Certainly, I track with John (quoted above) on the radical difference Jesus was ushering in. Yes, the location-bound model was to be eradicated: “in spirit” stands in contrast to “in a specific location,” i.e., Jerusalem. But why would the “truth” aspect be encapsulated in a faith-acceptance of Jesus’ sacrifice when that acceptance doesn’t involve proskuneo? I think it is more logical to assume that “in truth” = “truly.” In other words, worship “in truth” is not something else done or felt “in truth,” but it is still worship, with one new emphasis on genuineness or actuality. Truly worshipping, then, would be the same as actually worshipping. Put yet another way: in John 4, Jesus did not say, “No longer will the Father want worship” or “Instead of worship, the Father will now want _____.” Rather, He said, “The Father desires worship in new/renewed ways.”

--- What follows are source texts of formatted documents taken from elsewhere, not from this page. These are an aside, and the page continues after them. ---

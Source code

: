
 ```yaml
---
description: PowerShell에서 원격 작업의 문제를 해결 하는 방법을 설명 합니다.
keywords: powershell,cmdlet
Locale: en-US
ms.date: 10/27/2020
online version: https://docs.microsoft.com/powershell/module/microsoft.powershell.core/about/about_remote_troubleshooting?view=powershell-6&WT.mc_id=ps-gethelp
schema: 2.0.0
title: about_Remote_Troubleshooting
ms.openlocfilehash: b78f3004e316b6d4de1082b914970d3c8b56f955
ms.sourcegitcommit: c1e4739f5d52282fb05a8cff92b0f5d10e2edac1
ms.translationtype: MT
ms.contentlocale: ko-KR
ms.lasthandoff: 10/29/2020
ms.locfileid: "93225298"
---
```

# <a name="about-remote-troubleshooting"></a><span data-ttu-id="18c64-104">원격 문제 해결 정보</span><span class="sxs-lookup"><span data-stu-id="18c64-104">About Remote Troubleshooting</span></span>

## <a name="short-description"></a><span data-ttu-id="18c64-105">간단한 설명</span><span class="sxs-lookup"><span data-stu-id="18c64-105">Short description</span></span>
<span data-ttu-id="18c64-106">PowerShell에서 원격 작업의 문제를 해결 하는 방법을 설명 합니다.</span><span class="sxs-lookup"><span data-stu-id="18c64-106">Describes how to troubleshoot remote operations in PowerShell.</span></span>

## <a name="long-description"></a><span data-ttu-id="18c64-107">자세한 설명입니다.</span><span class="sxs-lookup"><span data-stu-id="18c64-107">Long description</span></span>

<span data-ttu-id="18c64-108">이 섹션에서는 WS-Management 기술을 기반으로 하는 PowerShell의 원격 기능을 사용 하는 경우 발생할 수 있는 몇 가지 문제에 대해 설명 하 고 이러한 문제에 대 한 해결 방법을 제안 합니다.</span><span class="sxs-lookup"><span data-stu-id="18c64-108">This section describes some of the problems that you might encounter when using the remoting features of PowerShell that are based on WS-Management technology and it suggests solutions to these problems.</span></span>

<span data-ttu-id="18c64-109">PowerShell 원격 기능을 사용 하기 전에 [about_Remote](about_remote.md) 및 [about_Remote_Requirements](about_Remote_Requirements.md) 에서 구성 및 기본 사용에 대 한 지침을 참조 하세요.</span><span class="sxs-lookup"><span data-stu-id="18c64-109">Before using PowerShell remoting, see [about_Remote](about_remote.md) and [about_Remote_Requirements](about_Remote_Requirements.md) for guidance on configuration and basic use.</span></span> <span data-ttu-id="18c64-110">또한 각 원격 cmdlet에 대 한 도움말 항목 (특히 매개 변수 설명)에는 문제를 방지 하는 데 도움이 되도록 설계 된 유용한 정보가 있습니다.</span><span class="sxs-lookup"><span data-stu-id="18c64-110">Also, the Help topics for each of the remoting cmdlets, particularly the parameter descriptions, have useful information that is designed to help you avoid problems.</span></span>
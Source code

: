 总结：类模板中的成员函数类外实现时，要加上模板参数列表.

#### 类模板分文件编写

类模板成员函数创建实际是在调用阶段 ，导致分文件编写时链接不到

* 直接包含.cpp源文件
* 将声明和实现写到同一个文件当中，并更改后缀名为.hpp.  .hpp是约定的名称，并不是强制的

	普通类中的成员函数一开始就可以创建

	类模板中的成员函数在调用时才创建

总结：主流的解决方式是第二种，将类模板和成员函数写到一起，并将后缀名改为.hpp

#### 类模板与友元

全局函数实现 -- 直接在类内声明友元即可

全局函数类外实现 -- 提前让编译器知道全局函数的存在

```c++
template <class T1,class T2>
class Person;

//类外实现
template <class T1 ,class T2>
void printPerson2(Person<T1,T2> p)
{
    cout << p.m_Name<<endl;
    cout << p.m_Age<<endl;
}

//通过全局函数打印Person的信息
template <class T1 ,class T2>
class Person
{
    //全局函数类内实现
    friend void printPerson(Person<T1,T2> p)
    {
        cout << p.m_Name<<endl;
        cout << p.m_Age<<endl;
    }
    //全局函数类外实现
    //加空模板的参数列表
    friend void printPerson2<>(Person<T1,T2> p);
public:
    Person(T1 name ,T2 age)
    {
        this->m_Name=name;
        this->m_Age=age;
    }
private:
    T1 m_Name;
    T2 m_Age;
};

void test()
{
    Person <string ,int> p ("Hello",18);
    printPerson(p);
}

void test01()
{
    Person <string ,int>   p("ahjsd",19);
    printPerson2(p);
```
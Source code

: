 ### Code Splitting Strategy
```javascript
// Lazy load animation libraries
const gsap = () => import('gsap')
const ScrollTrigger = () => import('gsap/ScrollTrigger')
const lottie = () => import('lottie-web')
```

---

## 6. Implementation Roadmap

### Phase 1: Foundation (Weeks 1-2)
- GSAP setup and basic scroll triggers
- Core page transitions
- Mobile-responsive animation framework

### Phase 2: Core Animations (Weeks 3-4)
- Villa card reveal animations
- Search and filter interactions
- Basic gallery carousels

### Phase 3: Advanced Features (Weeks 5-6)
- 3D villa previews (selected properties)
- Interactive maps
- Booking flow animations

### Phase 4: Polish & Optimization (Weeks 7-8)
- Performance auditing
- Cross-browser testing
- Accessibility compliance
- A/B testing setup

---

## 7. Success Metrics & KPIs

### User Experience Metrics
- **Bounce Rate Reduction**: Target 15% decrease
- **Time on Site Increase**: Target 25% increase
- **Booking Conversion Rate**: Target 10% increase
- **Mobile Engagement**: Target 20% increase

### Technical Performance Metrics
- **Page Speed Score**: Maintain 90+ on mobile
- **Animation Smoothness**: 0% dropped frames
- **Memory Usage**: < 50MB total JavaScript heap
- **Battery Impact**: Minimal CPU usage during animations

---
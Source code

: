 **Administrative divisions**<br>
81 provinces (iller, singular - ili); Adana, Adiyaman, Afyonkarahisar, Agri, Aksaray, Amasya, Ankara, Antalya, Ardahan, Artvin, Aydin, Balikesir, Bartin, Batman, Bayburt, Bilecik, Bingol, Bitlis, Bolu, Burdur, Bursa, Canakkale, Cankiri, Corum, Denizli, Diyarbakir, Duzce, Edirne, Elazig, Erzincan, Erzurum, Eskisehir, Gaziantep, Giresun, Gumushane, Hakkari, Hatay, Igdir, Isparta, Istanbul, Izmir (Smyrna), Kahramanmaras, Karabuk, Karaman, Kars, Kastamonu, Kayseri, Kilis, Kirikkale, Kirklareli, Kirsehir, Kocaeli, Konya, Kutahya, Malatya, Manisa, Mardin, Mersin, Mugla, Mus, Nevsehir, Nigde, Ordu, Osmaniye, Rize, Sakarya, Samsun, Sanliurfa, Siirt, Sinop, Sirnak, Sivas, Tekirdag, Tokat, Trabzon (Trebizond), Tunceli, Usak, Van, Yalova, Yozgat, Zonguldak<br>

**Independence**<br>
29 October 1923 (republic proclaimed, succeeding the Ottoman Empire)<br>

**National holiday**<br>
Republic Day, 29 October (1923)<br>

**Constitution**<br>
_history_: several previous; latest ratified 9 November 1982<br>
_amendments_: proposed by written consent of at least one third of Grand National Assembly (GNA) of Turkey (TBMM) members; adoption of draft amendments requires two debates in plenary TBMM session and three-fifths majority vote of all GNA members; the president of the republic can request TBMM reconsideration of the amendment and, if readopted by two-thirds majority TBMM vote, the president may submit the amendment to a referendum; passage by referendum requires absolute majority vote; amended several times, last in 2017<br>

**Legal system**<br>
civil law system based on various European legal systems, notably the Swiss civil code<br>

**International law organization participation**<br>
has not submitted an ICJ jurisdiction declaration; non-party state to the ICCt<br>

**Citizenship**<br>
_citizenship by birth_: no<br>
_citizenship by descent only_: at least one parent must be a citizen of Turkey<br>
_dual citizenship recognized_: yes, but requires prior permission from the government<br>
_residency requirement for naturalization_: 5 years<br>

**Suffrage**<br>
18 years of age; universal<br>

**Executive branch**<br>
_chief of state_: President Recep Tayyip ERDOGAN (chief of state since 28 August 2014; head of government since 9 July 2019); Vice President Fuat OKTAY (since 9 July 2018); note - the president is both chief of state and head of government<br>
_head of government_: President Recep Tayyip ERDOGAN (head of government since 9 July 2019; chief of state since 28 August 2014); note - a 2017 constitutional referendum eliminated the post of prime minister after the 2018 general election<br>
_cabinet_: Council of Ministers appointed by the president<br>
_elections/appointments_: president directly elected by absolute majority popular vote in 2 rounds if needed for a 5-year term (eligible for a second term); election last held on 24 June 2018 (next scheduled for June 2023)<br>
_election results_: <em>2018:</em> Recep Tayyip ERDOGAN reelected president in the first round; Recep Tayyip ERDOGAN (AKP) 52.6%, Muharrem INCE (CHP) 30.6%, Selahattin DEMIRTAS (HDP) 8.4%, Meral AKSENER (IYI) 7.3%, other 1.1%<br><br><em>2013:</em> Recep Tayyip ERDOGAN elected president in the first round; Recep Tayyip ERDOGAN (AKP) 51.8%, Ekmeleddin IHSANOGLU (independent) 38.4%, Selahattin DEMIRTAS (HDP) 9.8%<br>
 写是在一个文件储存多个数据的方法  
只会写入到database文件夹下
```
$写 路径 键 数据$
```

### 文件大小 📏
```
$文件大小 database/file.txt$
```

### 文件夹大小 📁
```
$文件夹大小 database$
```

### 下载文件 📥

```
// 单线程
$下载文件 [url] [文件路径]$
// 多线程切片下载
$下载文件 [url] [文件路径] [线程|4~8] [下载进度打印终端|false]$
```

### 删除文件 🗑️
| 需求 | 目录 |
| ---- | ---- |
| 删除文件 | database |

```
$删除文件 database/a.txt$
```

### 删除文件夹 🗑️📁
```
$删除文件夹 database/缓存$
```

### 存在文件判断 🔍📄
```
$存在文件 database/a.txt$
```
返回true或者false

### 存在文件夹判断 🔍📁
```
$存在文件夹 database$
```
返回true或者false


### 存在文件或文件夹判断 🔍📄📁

So what is this worship? The antecedent word is “proskuneo,” and proskuneo connotes action, or at least action of the spirit (the latter may be more preferable to some, for reasons of personality preference, or for reasons of distinction from Jewish practice) in relation to God. Bringing the theologically charged word “work” into this discussion by calling attention to “work performed” on the animals seems tenuous, but it is appropriate to draw some distinctions been New-Covenant worship and that of the Old. Under both major covenants, though, worship is an active-verb thing that appears more closely related to adoration and homage than to mentally/spiritually affirming the Ultimate Sacrifice.
By no means do I intend here to minimize the value of the inner faith-response to our Messiah’s Sacrifice — far from it. It could very well be that one who is spiritually affirming Jesus’ death as the finished, atoning work of God is, in fact, engaging in proskuneo of the spirit. In other words, the vibrant human spirit in tune with God’s grace is probably energetically worshipping spiritually whether she thinks she is or not.
Here’s an additional, larger-context thought — something I learned from a deeply committed disciple who also happens to have a doctorate in missiology. (If I had read more of John’s gospel in large chunks, i.e., more contextually, I could have picked up on this myself, because it’s not embedded very deep. The above-quoted friend John has also alluded to it.) Simply put, it is that, in John’s gospel, Jesus is truth. So, worship “in truth” (John 4:24) might be, to some extent, worship “in the truth that is personified in Jesus.” This would still seem to speak of an action, not merely a mental or spiritual acknowledgement of Jesus’ sacrifice.
Our worship — our proskuneo — could be said to be made more full, more intimate, more relationally meaningful because of the grace and truth expressed in Jesus and the New Covenant.